> _TO DO_:
Starting with the line that contains "la matriz triangular" and stopping after the line that contains "capacidad total: 145.", return each line below exactly as written, with no others.

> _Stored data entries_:
*** Begin section ***

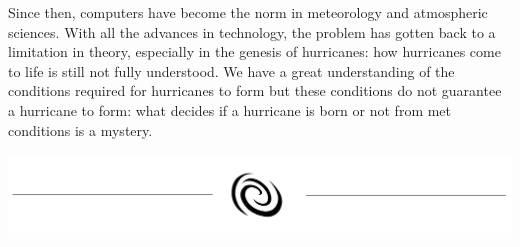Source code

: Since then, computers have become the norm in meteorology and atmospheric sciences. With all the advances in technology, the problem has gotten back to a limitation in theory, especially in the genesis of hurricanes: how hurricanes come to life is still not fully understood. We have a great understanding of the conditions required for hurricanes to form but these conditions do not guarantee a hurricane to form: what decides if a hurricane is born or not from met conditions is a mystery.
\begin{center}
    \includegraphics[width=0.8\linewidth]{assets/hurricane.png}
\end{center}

*** End section ***
*** Begin section ***

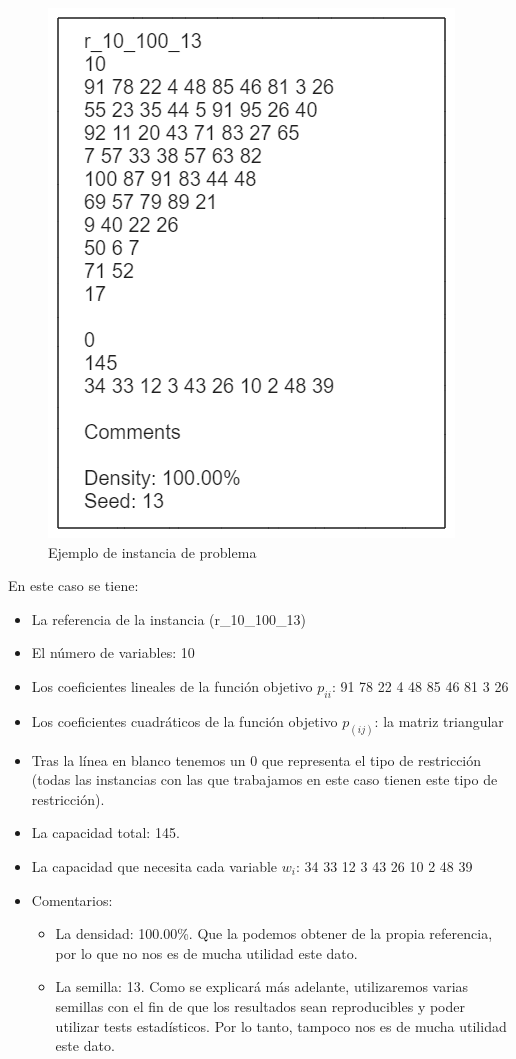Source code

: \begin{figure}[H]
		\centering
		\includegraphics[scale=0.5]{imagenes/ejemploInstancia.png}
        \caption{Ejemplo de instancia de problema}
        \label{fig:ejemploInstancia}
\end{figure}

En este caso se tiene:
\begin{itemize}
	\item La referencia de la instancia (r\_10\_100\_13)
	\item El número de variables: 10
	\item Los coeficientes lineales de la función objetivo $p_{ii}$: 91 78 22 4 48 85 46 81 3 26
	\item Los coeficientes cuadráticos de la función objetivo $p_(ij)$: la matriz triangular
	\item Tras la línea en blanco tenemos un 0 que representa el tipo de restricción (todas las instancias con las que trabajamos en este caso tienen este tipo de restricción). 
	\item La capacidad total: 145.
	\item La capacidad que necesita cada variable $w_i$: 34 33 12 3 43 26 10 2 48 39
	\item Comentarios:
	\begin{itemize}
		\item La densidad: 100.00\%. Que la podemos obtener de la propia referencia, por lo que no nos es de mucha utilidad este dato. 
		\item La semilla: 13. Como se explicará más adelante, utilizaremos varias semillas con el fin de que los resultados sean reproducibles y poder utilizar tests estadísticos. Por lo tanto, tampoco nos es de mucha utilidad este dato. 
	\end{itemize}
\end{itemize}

*** End section ***

> _WORKED SOLUTION_:
	\item Los coeficientes cuadráticos de la función objetivo $p_(ij)$: la matriz triangular
	\item Tras la línea en blanco tenemos un 0 que representa el tipo de restricción (todas las instancias con las que trabajamos en este caso tienen este tipo de restricción). 
	\item La capacidad total: 145.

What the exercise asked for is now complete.